Collected data
= = = = = = =

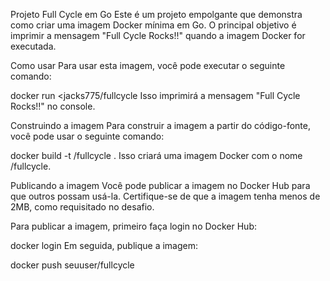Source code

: 
Projeto Full Cycle em Go
Este é um projeto empolgante que demonstra como criar uma imagem Docker mínima em Go. O principal objetivo é imprimir a mensagem "Full Cycle Rocks!!" quando a imagem Docker for executada.

Como usar
Para usar esta imagem, você pode executar o seguinte comando:

docker run <jacks775/fullcycle
Isso imprimirá a mensagem "Full Cycle Rocks!!" no console.

Construindo a imagem
Para construir a imagem a partir do código-fonte, você pode usar o seguinte comando:

docker build -t <seu-user>/fullcycle .
Isso criará uma imagem Docker com o nome <seu-user>/fullcycle.

Publicando a imagem
Você pode publicar a imagem no Docker Hub para que outros possam usá-la. Certifique-se de que a imagem tenha menos de 2MB, como requisitado no desafio.

Para publicar a imagem, primeiro faça login no Docker Hub:


docker login
Em seguida, publique a imagem:

docker push seuuser/fullcycle
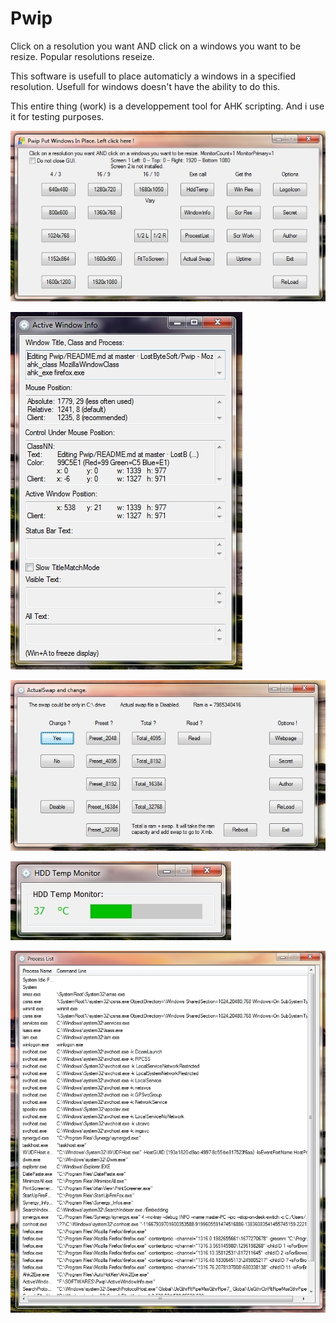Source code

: # Pwip
Click on a resolution you want AND click on a windows you want to be resize. Popular resolutions reseize.

This software is usefull to place automaticly a windows in a specified resolution. Usefull for windows doesn't have the ability to do this.

This entire thing (work) is a developpement tool for AHK scripting. And i use it for testing purposes.

![Screenshot](Picture_1.jpg)

![Screenshot](Picture_2.jpg)

![Screenshot](Picture_3.jpg)

![Screenshot](Picture_4.jpg)

![Screenshot](Picture_5.jpg)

= = = = = = =

WHAT YOU SHOULD DO:
Could you copy every line from the records that mentions the word "resolution"?

TASK RESULT:
Click on a resolution you want AND click on a windows you want to be resize. Popular resolutions reseize.
This software is usefull to place automaticly a windows in a specified resolution. Usefull for windows doesn't have the ability to do this.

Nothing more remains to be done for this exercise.